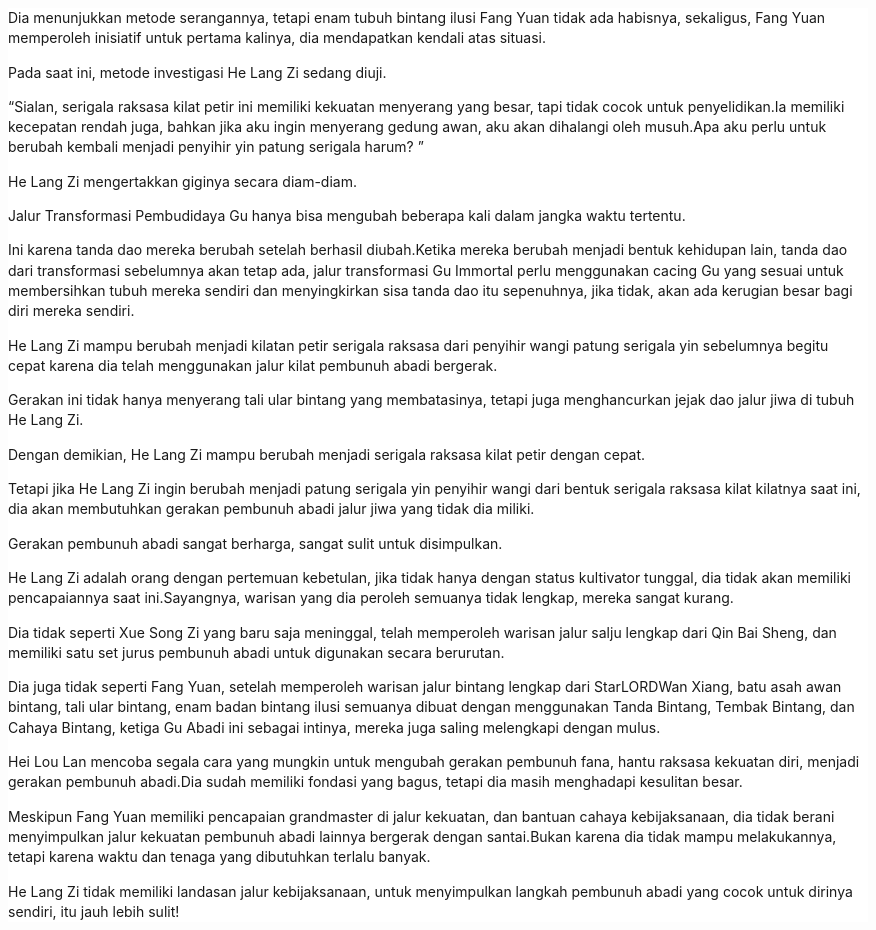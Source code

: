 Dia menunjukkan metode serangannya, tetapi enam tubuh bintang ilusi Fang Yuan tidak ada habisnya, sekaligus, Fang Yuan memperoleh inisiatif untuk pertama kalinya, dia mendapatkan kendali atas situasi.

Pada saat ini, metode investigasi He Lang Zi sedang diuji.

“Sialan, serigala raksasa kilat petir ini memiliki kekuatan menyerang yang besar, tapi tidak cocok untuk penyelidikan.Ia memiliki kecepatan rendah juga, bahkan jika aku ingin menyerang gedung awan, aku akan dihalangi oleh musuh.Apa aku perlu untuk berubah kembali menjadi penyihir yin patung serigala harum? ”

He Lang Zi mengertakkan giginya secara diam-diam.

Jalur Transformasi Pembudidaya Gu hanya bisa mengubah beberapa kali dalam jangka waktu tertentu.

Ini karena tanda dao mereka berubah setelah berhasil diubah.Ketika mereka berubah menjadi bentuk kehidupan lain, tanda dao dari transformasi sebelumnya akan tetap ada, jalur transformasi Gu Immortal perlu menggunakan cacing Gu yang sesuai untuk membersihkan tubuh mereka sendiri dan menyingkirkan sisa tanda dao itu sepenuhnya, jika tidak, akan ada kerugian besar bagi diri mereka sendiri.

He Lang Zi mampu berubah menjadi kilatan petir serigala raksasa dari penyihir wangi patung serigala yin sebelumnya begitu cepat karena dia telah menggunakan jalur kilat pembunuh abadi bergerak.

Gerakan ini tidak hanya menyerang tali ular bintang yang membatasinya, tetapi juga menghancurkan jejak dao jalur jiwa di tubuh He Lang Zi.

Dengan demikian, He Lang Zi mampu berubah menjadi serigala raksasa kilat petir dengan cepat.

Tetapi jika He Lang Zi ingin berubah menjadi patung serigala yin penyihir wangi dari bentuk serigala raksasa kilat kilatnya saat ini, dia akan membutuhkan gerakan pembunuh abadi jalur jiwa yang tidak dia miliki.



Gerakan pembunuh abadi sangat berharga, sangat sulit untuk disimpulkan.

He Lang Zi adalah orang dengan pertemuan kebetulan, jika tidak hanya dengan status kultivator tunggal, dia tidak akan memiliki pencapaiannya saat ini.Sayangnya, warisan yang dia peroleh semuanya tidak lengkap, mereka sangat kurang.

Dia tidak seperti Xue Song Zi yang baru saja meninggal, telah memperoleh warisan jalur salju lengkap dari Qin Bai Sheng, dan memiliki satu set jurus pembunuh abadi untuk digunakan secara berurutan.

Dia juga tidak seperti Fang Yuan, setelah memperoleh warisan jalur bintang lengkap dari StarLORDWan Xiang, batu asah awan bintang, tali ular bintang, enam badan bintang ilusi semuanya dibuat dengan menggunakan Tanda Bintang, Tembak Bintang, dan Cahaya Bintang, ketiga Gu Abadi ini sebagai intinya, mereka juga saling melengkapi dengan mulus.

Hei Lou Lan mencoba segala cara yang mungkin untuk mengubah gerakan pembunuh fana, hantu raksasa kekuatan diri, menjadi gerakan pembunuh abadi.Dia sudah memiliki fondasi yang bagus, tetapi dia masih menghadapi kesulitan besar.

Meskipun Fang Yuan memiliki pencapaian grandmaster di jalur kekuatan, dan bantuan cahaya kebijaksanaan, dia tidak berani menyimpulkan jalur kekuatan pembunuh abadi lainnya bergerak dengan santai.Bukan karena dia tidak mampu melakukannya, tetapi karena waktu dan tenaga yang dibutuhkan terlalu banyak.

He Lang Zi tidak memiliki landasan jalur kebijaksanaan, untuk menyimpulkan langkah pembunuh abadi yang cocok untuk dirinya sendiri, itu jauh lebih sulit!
...
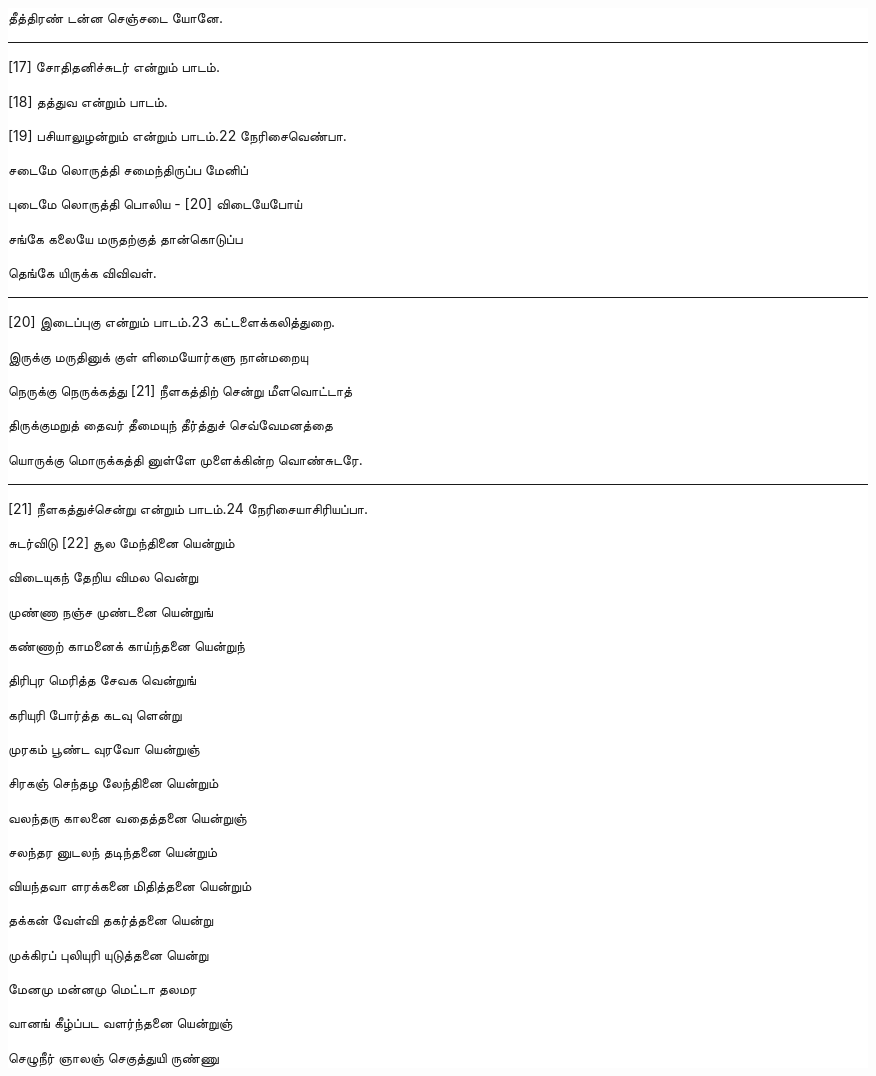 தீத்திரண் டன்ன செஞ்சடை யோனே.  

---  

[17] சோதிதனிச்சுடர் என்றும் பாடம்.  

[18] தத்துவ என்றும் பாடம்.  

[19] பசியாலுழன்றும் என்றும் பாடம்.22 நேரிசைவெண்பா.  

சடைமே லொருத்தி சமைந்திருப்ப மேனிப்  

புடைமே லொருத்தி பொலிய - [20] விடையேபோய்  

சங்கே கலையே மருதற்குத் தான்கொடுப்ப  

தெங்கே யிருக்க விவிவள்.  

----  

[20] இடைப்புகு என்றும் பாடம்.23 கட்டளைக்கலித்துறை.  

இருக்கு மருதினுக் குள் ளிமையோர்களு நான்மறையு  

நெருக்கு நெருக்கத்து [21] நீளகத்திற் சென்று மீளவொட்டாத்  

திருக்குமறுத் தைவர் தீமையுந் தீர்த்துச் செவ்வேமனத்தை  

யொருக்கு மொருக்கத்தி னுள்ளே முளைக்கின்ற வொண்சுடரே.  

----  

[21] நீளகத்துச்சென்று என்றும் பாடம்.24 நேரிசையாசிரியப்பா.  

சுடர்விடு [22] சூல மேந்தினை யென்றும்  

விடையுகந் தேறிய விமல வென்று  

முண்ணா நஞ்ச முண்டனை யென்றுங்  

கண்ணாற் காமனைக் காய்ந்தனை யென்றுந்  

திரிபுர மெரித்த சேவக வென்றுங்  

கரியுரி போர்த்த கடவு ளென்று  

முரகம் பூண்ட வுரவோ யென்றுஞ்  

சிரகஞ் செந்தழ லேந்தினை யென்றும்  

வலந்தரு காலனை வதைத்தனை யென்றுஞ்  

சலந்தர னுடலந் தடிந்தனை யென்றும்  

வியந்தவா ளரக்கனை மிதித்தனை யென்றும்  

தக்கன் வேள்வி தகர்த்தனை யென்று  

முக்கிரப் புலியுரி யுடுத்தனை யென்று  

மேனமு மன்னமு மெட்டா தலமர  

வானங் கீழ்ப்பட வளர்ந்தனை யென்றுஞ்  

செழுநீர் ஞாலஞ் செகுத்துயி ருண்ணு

PROBLEM: What is needed is a verbatim copy of every line in the records above from the one containing "விடையுகந் தேறிய விமல வென்று" down to the one containing "சிரகஞ் செந்தழ லேந்தினை யென்றும்", both included, and nothing more.

EXERCISE SOLUTION:
விடையுகந் தேறிய விமல வென்று  

முண்ணா நஞ்ச முண்டனை யென்றுங்  

கண்ணாற் காமனைக் காய்ந்தனை யென்றுந்  

திரிபுர மெரித்த சேவக வென்றுங்  

கரியுரி போர்த்த கடவு ளென்று  

முரகம் பூண்ட வுரவோ யென்றுஞ்  

சிரகஞ் செந்தழ லேந்தினை யென்றும்  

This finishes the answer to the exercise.